Public broadcasting tax

Public broadcasting tax is levied on taxable income. The rate of public broadcasting tax is 2.5% on annual income exceeding EUR 14,000; however, the maximum amount is EUR 163. Individuals are not liable to pay the tax if their annual income is EUR 14,000 or less, if the individual is under 18 years old, or if the individual lives in the Province of Åland.

Foreign expert tax regime

The foreign expert tax regime provides a flat tax rate of 32% (prior to 1 January 2020, a flat tax rate of 35% was applied) on Finnish-source salary income for those foreign employees whose work requires special knowledge and who would be otherwise taxed at the normal tax rates applicable to resident individuals. Other conditions are that the cash salary is at least EUR 5,800 in each month during the validity period of the regime. The regime cannot be applied if the person has been resident in Finland within the last five calendar years preceding the commencement of working in Finland or is a Finnish national.

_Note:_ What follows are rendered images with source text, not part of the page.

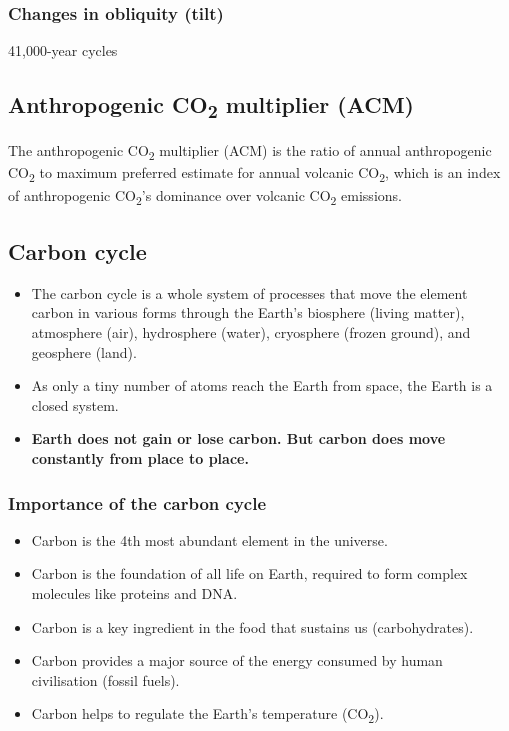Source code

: \documentclass[11pt]{article}
\begin{document}
\subsubsection{Changes in obliquity (tilt)}
\label{sec:org85ba5a4}
41,000-year cycles
\subsection{Anthropogenic CO\textsubscript{2} multiplier (ACM)}
\label{sec:org729b8ed}
The anthropogenic CO\textsubscript{2} multiplier (ACM) is the ratio of annual anthropogenic CO\textsubscript{2} to maximum preferred estimate for annual volcanic CO\textsubscript{2}, which is an index of anthropogenic CO\textsubscript{2}'s dominance over volcanic CO\textsubscript{2} emissions.
\subsection{Carbon cycle}
\label{sec:orgccee11d}
\begin{itemize}
\item The carbon cycle is a whole system of processes that move the element carbon in various forms through the Earth's biosphere (living matter), atmosphere (air), hydrosphere (water), cryosphere (frozen ground), and geosphere (land).
\item As only a tiny number of atoms reach the Earth from space, the Earth is a closed system.
\item \textbf{Earth does not gain or lose carbon. But carbon does move constantly from place to place.}
\end{itemize}

\newpage
\subsubsection{Importance of the carbon cycle}
\label{sec:org34a044e}
\begin{itemize}
\item Carbon is the 4th most abundant element in the universe.
\item Carbon is the foundation of all life on Earth, required to form complex molecules like proteins and DNA.
\item Carbon is a key ingredient in the food that sustains us (carbohydrates).
\item Carbon provides a major source of the energy consumed by human civilisation (fossil fuels).
\item Carbon helps to regulate the Earth's temperature (CO\textsubscript{2}).
\end{itemize}
\end{document}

The foreign expert tax regime is applicable for a maximum of 48 months from the commencement of working in Finland; after that period, the salary is taxed according to the normal rules. The application for the regime must be filed within 90 days from starting to work in Finland.

The foreign expert tax regime was based on a temporary law until 31 December 2019. As of 1 January 2020, the law has been permanent.

Personal income tax rates for non-resident individuals

A non-resident individual (e.g. occasionally working in Finland) is taxed on Finnish-source income only. Unless lower rates are provided in a tax treaty, tax rates are 35% on employment income and 30% on dividends, interest (however, interest income is normally not taxable for a non-resident) and royalties. In principle, no itemised deductions are allowed against the aforementioned income. However, a standard deduction of EUR 510 per month or, if the income is accrued from a time period of less than one month, EUR 17 per day is deducted from the income subject to the 35% tax at source (not applicable to director's fees). Finnish-source pension income is taxed at the progressive tax rate (if a tax treaty does not prevent Finland to tax the pension).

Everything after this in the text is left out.